Real work and the arguments about of human thinking that 
engender willingness to work may be usefully separated 
as rhetoric and logic.  Sometimes the rhetorician 
and the logician find themselves on opposite sides taking 
the role of the other without ever touching the underlying 
emotional motives that really motivate their arguments. 
Logic need be no more based in rationale than rhetoric 
in witless emotion.

Perhaps we should better understand magic.  Attention is magic. 
Where a technology, an initiative, or even a simple email brings 
attention to a topic, enables that topic to be shared, understood, 
and become part of the competency of some individual or group, 
that is magic.

Efforts such as HumanML are easy targets for cynicism and critique. 
They defy the neo-Gothic, the easy pejorative, the all too common 
laziness of so-called serious intellectual thought.  Where some 
step up to the challenge of making a difference, 
they enable hope.   To clarify the question, 
to enable the individual or the group to share a belief, 
an emotion, or even a simple thrill, this enables humanity. 

We do not create humanity; we humanize.

This magic is not reserved to the political process, or 
the elite who become a core community then shut themselves 
off from the commons, who consider every moment of their 
attention so precious that they soon experience 
only the messages from their self-selected peers, that 
magic is available to any person that trades attention 
for learning about others.  Note those who are now 
core decision makers who inform us that they do not 
subscribe to XML-Dev.  Should we therefore listen 
to what they have to say, or should we consider the 
opinions of the commons more persuasive?  Is consensus 
less important than the technical opinions of the 
self-selected elite, who as you say, drink too much 
of their own kool-aid?

Technology is not magic.  The effort to create the 
technology is magic.   The artifacts of the HumanML 
initiative are not magical spells, but the attitudes 
and emotions of the individuals who will dedicate 
attention to creating the languages are magic.  It 
is the magic of hope, the willingness to believe 
and persevere in the the face of the cynical, 
the pejorative and the emotionally impoverished or 
frightened that transforms the lot for some 
large or limited number of individuals.

In the end, all magic is attention and all attention 
is the power of the individual.  Whether an effort 
fails to achieve its goals or is the starting point 
for other efforts that achieve these goals, the 
chain of human initiative is linked by the sustaining 
belief that the goals are worthy of the attention 
freely given.  That belief, that willingness, and 
that acceptance of the cost of effort, these are 
the magical powers of individuals whose hope that their 
effort can bring that hope to others, that the 
chain of human achievement does create a better 
world, that simple hope, that willingness, that 
acceptance of the power of marvelous faith is magic.

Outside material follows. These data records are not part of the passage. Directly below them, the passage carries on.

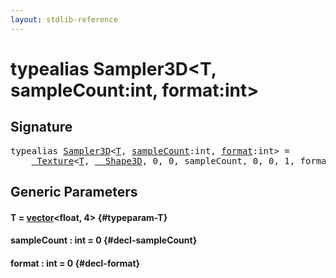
 ```yaml
---
layout: stdlib-reference
---
```


# typealias Sampler3D\<T, sampleCount:int, format:int\>

## Signature

<pre>
<span class='code_keyword'>typealias</span> <a href="/stdlib-reference/types/Sampler3D" class="code_type">Sampler3D</a>&lt;<a href="/stdlib-reference/types/Sampler3D#typeparam-T" class="code_type">T</a>, <a href="/stdlib-reference/types/Sampler3D#typeparam-sampleCount" class="code_var">sampleCount</a>:int, <a href="/stdlib-reference/types/Sampler3D#typeparam-format" class="code_var">format</a>:int&gt; = 
    <a href="/stdlib-reference/types/Texture/index" class="code_type">_Texture</a>&lt;<a href="/stdlib-reference/types/Texture/index#typeparam-T" class="code_type">T</a>, <a href="/stdlib-reference/types/Shape3D/index" class="code_type">__Shape3D</a>, 0, 0, sampleCount, 0, 0, 1, format&gt;;
</pre>

## Generic Parameters

#### T  = [vector](/stdlib-reference/types/vector/index)\<float, 4\> {#typeparam-T}
#### sampleCount  : int = 0 {#decl-sampleCount}
#### format  : int = 0 {#decl-format}

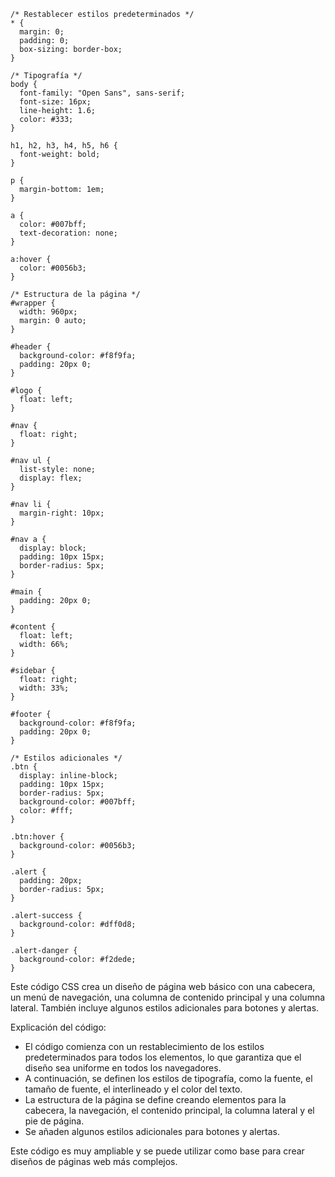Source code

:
 ```
/* Restablecer estilos predeterminados */
* {
  margin: 0;
  padding: 0;
  box-sizing: border-box;
}

/* Tipografía */
body {
  font-family: "Open Sans", sans-serif;
  font-size: 16px;
  line-height: 1.6;
  color: #333;
}

h1, h2, h3, h4, h5, h6 {
  font-weight: bold;
}

p {
  margin-bottom: 1em;
}

a {
  color: #007bff;
  text-decoration: none;
}

a:hover {
  color: #0056b3;
}

/* Estructura de la página */
#wrapper {
  width: 960px;
  margin: 0 auto;
}

#header {
  background-color: #f8f9fa;
  padding: 20px 0;
}

#logo {
  float: left;
}

#nav {
  float: right;
}

#nav ul {
  list-style: none;
  display: flex;
}

#nav li {
  margin-right: 10px;
}

#nav a {
  display: block;
  padding: 10px 15px;
  border-radius: 5px;
}

#main {
  padding: 20px 0;
}

#content {
  float: left;
  width: 66%;
}

#sidebar {
  float: right;
  width: 33%;
}

#footer {
  background-color: #f8f9fa;
  padding: 20px 0;
}

/* Estilos adicionales */
.btn {
  display: inline-block;
  padding: 10px 15px;
  border-radius: 5px;
  background-color: #007bff;
  color: #fff;
}

.btn:hover {
  background-color: #0056b3;
}

.alert {
  padding: 20px;
  border-radius: 5px;
}

.alert-success {
  background-color: #dff0d8;
}

.alert-danger {
  background-color: #f2dede;
}
```

Este código CSS crea un diseño de página web básico con una cabecera, un menú de navegación, una columna de contenido principal y una columna lateral. También incluye algunos estilos adicionales para botones y alertas.

Explicación del código:

* El código comienza con un restablecimiento de los estilos predeterminados para todos los elementos, lo que garantiza que el diseño sea uniforme en todos los navegadores.
* A continuación, se definen los estilos de tipografía, como la fuente, el tamaño de fuente, el interlineado y el color del texto.
* La estructura de la página se define creando elementos para la cabecera, la navegación, el contenido principal, la columna lateral y el pie de página.
* Se añaden algunos estilos adicionales para botones y alertas.

Este código es muy ampliable y se puede utilizar como base para crear diseños de páginas web más complejos.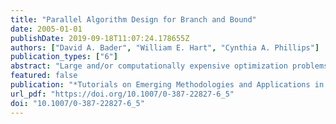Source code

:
 ```yaml
---
title: "Parallel Algorithm Design for Branch and Bound"
date: 2005-01-01
publishDate: 2019-09-18T11:07:24.178655Z
authors: ["David A. Bader", "William E. Hart", "Cynthia A. Phillips"]
publication_types: ["6"]
abstract: "Large and/or computationally expensive optimization problems sometimes require parallel or high-performance computing systems to achieve reasonable running times. This chapter gives an introduction to parallel computing for those familiar with serial optimization. We present techniques to assist the posting of serial optimization codes to parallel systems and discuss more fundamentally parallel approaches to optimization. We survey the state-of-the-art in distributed and shared-memory architectures and give an overview of the programming models appropriate for efficient algorithms on these platforms. As concrete examples, we discuss the design of parallel branch-and-bound algorithms for mixed-integer programming on a distributed-memory system, quadratic assignment problem on a grid architecture, and maximum parsimony in evolutionary trees on a sharedmemory system."
featured: false
publication: "*Tutorials on Emerging Methodologies and Applications in Operations Research: Presented at Informs 2004, Denver, CO*"
url_pdf: "https://doi.org/10.1007/0-387-22827-6_5"
doi: "10.1007/0-387-22827-6_5"
---
```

XML is magic because we made it.  What we 
make of it, where that brings hope, is a 
greater magic and we are magicians.



Ekam sat.h, Vipraah bahudhaa vadanti.
Daamyata. Datta. Dayadhvam.h

-----Original Message-----
From: Uche Ogbuji [mailto:uche.ogbuji@fourthought.com]

You described Clark's article precisely: "satire".  I don't think there
are many people in positions of dangerous influence who ascribe to the
described "magical thinking".  I certainly wouldn't have thought Alan
Kotok to be one of them, given his involvement in the XML-EDI group, and
given the long and rancorous debates about inflated XML promises on that
group between EDI traditionalists and XML boosters.  I'd like to assume
Clark quotes Kotok quite out of context, because I have to agree that the
excerpts that appear in Clark's article are worthy of satire.

However, I think in the real world, where everyone has more work to do
than dreams to dispense, that no one really believes in XML as magick.
Robin cover wrote about these matters back in 1998 in his paper on
Semantic Transparency, and I've written about them more recently in my
"Thinking XML" column.

coniuratores consilia sua mirabile esse non putant
loosely: conspirators shouldn't drink too much of their own Kool-Aid.